Moreover, according to a further example, the result view can include one or more visual interaction elements such as a chart, a graph, and a map. According to this example, the method can include receiving input associated with the visual interaction element, applying a filtering function and/or a sorting function, and dynamically updating the result view on the display.

[0071] One general aspect includes at least one non-transitory computer-readable storage medium storing instructions that, when executed by at least one processor, cause the at least one processor to: receive, over a network, a data mining request and a data transformation request; verify the data transformation request against a data policy; responsive to the verifying, approve the data mining request; and when the data mining request is approved, provide data from the data source responsive to the data mining request for transformation according to the data transformation request. Other embodiments of this aspect include corresponding computer systems, apparatus, and computer programs recorded on one or more computer storage devices, each configured to perform the actions of the methods.
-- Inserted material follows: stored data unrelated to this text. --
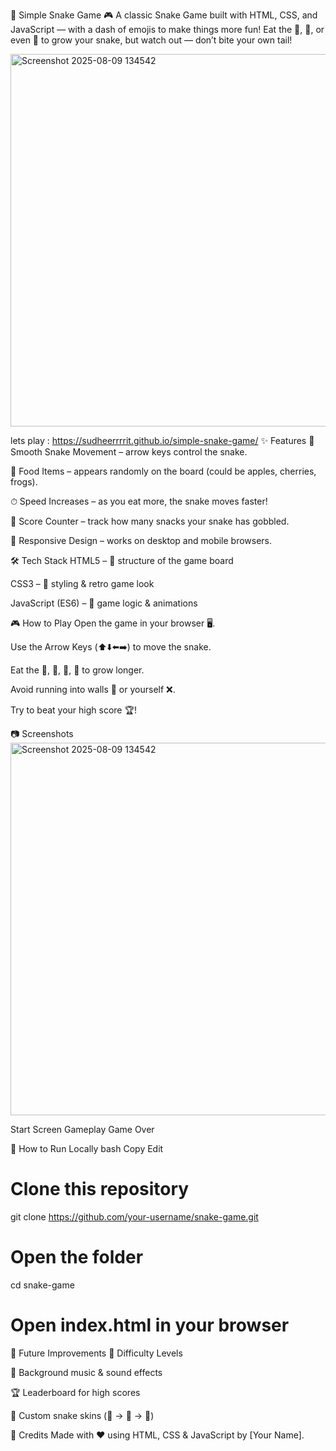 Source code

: 🐍 Simple Snake Game 🎮
A classic Snake Game built with HTML, CSS, and JavaScript — with a dash of emojis to make things more fun!
Eat the 🍎, 🥕, or even 🐸 to grow your snake, but watch out — don’t bite your own tail!

<img width="1020" height="596" alt="Screenshot 2025-08-09 134542" src="https://github.com/user-attachments/assets/882fe6b6-3d1d-4494-bfbd-b3da1219b0ec" />

lets play : https://sudheerrrrit.github.io/simple-snake-game/
✨ Features
🐍 Smooth Snake Movement – arrow keys control the snake.

🍏 Food Items – appears randomly on the board (could be apples, cherries, frogs).

⏱ Speed Increases – as you eat more, the snake moves faster!

💯 Score Counter – track how many snacks your snake has gobbled.

📱 Responsive Design – works on desktop and mobile browsers.

🛠️ Tech Stack
HTML5 – 🎯 structure of the game board

CSS3 – 🎨 styling & retro game look

JavaScript (ES6) – 🧠 game logic & animations

🎮 How to Play
Open the game in your browser 🖥️.

Use the Arrow Keys (⬆️⬇️⬅️➡️) to move the snake.

Eat the 🍎, 🍓, 🥕, 🐸 to grow longer.

Avoid running into walls 🧱 or yourself ❌.

Try to beat your high score 🏆!

📷 Screenshots
<img width="1020" height="596" alt="Screenshot 2025-08-09 134542" src="https://github.com/user-attachments/assets/d09c8557-9ad3-4c58-aa9f-3b973af260ad" />

Start Screen	Gameplay	Game Over

🚀 How to Run Locally
bash
Copy
Edit
# Clone this repository
git clone https://github.com/your-username/snake-game.git

# Open the folder
cd snake-game

# Open index.html in your browser
📌 Future Improvements
🐢 Difficulty Levels

🎵 Background music & sound effects

🏆 Leaderboard for high scores

🎨 Custom snake skins (🐍 → 🐉 → 🦎)

💖 Credits
Made with ❤️ using HTML, CSS & JavaScript by [Your Name].
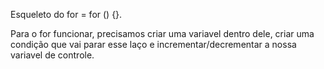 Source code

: Esqueleto do for = for () {}.

Para o for funcionar, precisamos criar uma variavel dentro dele, criar uma condição que vai parar esse laço e incrementar/decrementar a nossa variavel de controle.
[0072] It should be apparent to those skilled in the art that many more modifications besides those already described are possible without departing from the inventive concepts herein. The inventive subject matter, therefore, is not to be restricted except in the spirit of the appended claims.

Moreover, in interpreting both the specification and the claims, all terms should be interpreted in the broadest possible manner consistent with the context. In particular, the terms "comprises" and "comprising" should be interpreted as referring to elements, components, or steps in a non-exclusive manner, indicating that the referenced elements, components, or steps may be present, or utilized, or combined with other elements, components, or steps that are not expressly referenced. Where the specification claims refers to at least one of something selected from the group consisting of A, B, C .... and N, the text should be interpreted as requiring only one element from the group, not A plus N, or B plus N, etc.